INFORMATION PROVIDED Start Marker

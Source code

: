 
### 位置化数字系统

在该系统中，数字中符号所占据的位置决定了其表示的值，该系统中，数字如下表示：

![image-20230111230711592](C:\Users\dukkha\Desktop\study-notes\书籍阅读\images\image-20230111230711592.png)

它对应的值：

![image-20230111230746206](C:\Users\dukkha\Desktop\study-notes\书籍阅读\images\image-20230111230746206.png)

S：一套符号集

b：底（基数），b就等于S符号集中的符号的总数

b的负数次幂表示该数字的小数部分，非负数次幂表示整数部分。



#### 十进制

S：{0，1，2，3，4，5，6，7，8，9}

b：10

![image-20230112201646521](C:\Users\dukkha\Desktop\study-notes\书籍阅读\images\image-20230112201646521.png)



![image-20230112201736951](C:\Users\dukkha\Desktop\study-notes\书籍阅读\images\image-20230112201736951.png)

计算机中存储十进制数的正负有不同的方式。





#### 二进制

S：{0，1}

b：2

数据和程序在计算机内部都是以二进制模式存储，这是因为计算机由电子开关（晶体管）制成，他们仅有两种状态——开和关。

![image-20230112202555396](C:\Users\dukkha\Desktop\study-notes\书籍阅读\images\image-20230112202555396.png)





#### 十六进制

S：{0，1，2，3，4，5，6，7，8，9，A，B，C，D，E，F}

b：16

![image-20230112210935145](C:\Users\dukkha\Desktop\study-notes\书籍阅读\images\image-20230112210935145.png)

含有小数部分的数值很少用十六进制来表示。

INFORMATION PROVIDED End Marker

Return all the data above, unaltered and complete.

Source code

: 
### 位置化数字系统

在该系统中，数字中符号所占据的位置决定了其表示的值，该系统中，数字如下表示：

![image-20230111230711592](C:\Users\dukkha\Desktop\study-notes\书籍阅读\images\image-20230111230711592.png)

它对应的值：

![image-20230111230746206](C:\Users\dukkha\Desktop\study-notes\书籍阅读\images\image-20230111230746206.png)

S：一套符号集

b：底（基数），b就等于S符号集中的符号的总数

b的负数次幂表示该数字的小数部分，非负数次幂表示整数部分。



#### 十进制

S：{0，1，2，3，4，5，6，7，8，9}

b：10

![image-20230112201646521](C:\Users\dukkha\Desktop\study-notes\书籍阅读\images\image-20230112201646521.png)



![image-20230112201736951](C:\Users\dukkha\Desktop\study-notes\书籍阅读\images\image-20230112201736951.png)

计算机中存储十进制数的正负有不同的方式。





#### 二进制

S：{0，1}

b：2

数据和程序在计算机内部都是以二进制模式存储，这是因为计算机由电子开关（晶体管）制成，他们仅有两种状态——开和关。

![image-20230112202555396](C:\Users\dukkha\Desktop\study-notes\书籍阅读\images\image-20230112202555396.png)





#### 十六进制

S：{0，1，2，3，4，5，6，7，8，9，A，B，C，D，E，F}

b：16

![image-20230112210935145](C:\Users\dukkha\Desktop\study-notes\书籍阅读\images\image-20230112210935145.png)

含有小数部分的数值很少用十六进制来表示。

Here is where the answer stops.